• **Available data**
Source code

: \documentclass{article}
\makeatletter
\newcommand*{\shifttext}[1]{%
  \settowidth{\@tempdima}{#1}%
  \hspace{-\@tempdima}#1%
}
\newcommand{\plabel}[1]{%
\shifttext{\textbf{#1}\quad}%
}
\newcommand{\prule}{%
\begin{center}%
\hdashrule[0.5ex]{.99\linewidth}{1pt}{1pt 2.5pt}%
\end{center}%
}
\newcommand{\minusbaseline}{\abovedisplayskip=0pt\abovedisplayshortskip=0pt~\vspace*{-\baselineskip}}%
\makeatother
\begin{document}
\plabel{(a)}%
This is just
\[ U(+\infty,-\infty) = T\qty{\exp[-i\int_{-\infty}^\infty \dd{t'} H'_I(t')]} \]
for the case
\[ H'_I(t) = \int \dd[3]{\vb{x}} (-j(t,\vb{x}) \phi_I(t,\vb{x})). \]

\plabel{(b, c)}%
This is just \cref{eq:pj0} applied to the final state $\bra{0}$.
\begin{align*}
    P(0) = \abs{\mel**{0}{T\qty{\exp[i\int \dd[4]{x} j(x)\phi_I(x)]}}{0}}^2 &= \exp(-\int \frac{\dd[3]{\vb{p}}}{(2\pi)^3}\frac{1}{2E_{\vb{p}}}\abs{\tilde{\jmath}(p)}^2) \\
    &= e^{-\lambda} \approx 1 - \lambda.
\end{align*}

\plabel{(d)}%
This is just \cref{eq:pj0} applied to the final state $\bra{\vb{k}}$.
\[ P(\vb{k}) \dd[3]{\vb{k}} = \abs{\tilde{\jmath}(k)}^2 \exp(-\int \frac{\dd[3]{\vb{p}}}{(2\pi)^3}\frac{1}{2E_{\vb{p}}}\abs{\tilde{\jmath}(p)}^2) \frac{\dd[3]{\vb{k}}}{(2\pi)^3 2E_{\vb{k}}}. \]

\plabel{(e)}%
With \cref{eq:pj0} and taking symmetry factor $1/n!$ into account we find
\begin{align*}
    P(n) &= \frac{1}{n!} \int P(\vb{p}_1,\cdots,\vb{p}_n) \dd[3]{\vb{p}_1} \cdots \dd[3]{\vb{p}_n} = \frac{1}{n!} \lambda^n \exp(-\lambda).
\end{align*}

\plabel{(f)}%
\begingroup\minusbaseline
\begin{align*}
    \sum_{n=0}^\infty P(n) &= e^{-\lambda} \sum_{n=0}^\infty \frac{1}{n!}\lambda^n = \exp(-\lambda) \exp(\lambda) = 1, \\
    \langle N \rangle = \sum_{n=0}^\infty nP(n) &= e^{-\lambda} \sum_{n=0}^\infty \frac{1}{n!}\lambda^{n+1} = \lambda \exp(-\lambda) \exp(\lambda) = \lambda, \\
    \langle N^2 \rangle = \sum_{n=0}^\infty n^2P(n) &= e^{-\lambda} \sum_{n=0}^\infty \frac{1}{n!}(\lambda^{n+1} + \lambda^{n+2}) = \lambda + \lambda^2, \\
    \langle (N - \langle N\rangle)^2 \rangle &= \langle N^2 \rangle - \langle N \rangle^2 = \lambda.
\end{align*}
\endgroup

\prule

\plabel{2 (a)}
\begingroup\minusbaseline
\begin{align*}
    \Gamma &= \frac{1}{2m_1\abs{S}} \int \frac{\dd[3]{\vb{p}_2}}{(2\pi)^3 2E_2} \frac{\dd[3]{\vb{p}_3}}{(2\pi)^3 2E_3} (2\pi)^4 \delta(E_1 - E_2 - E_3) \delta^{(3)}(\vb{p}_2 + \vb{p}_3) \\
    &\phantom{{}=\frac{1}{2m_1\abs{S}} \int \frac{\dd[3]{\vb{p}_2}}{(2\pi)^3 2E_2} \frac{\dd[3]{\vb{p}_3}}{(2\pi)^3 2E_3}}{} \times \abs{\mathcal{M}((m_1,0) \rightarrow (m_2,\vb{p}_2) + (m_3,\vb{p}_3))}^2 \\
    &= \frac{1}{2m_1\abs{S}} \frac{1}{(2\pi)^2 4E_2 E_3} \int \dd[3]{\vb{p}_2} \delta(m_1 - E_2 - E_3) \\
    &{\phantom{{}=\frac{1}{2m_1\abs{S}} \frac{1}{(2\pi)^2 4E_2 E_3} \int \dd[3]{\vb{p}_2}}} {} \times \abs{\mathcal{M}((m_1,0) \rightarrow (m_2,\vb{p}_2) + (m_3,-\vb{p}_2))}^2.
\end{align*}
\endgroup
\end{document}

• **Prompt**
Within the entries above, work out the number of lines that include the string "tempdima" and give only that.

• **Worked solution**
2